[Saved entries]
━━━━━━━━━━━━━━━━━━━━

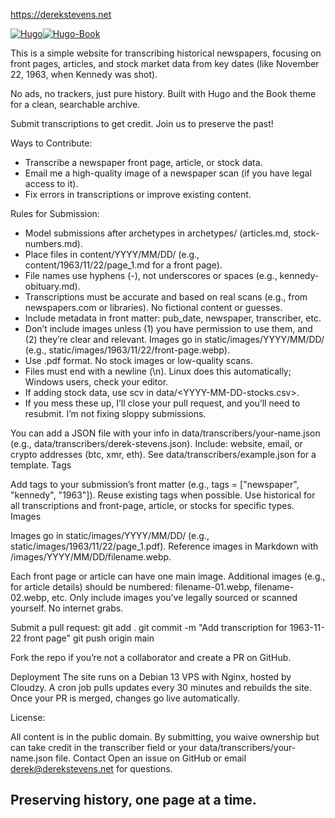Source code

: https://derekstevens.net

[![Hugo](https://img.shields.io/badge/Hugo-v0.151.0-blue)](https://gohugo.io)[![Hugo-Book](https://img.shields.io/badge/Hugo_Book-v12-blue)](https://github.com/alex-shpak/hugo-book)

This is a simple website for transcribing historical newspapers, focusing on front pages, articles, and stock market data from key dates (like November 22, 1963, when Kennedy was shot). 

No ads, no trackers, just pure history. Built with Hugo and the Book theme for a clean, searchable archive.

Submit transcriptions to get credit. Join us to preserve the past!

Ways to Contribute:

- Transcribe a newspaper front page, article, or stock data.
- Email me a high-quality image of a newspaper scan (if you have legal access to it).
- Fix errors in transcriptions or improve existing content.

Rules for Submission:

- Model submissions after archetypes in archetypes/ (articles.md, stock-numbers.md).
- Place files in content/YYYY/MM/DD/ (e.g., content/1963/11/22/page_1.md for a front page).
- File names use hyphens (-), not underscores or spaces (e.g., kennedy-obituary.md).
- Transcriptions must be accurate and based on real scans (e.g., from newspapers.com or libraries). No fictional content or guesses.
- Include metadata in front matter: pub_date, newspaper, transcriber, etc.
- Don’t include images unless (1) you have permission to use them, and (2) they’re clear and relevant. Images go in static/images/YYYY/MM/DD/ (e.g., static/images/1963/11/22/front-page.webp).
- Use .pdf format. No stock images or low-quality scans.
- Files must end with a newline (\n). Linux does this automatically; Windows users, check your editor.
- If adding stock data, use scv in data/<YYYY-MM-DD-stocks.csv>.
- If you mess these up, I’ll close your pull request, and you’ll need to resubmit. I’m not fixing sloppy submissions.

You can add a JSON file with your info in data/transcribers/your-name.json (e.g., data/transcribers/derek-stevens.json). Include: website, email, or crypto addresses (btc, xmr, eth). See data/transcribers/example.json for a template.
Tags

Add tags to your submission’s front matter (e.g., tags = ["newspaper", "kennedy", "1963"]). Reuse existing tags when possible. Use historical for all transcriptions and front-page, article, or stocks for specific types.
Images

Images go in static/images/YYYY/MM/DD/ (e.g., static/images/1963/11/22/page_1.pdf). Reference images in Markdown with /images/YYYY/MM/DD/filename.webp.

Each front page or article can have one main image.
Additional images (e.g., for article details) should be numbered: filename-01.webp, filename-02.webp, etc.
Only include images you’ve legally sourced or scanned yourself. No internet grabs.

Submit a pull request:
git add .
git commit -m "Add transcription for 1963-11-22 front page"
git push origin main

Fork the repo if you’re not a collaborator and create a PR on GitHub.


Deployment
The site runs on a Debian 13 VPS with Nginx, hosted by Cloudzy. 
A cron job pulls updates every 30 minutes and rebuilds the site. 
Once your PR is merged, changes go live automatically.

License:

All content is in the public domain. By submitting, you waive ownership but can take credit in the transcriber field or your data/transcribers/your-name.json file.
Contact
Open an issue on GitHub or email derek@derekstevens.net for questions.

## Preserving history, one page at a time.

━━━━━━━━━━━━━━━━━━━━

Assigned task | From the entries above, copy every line where the word "credit" shows up.

Response to this task |
Submit transcriptions to get credit. Join us to preserve the past!
All content is in the public domain. By submitting, you waive ownership but can take credit in the transcriber field or your data/transcribers/your-name.json file.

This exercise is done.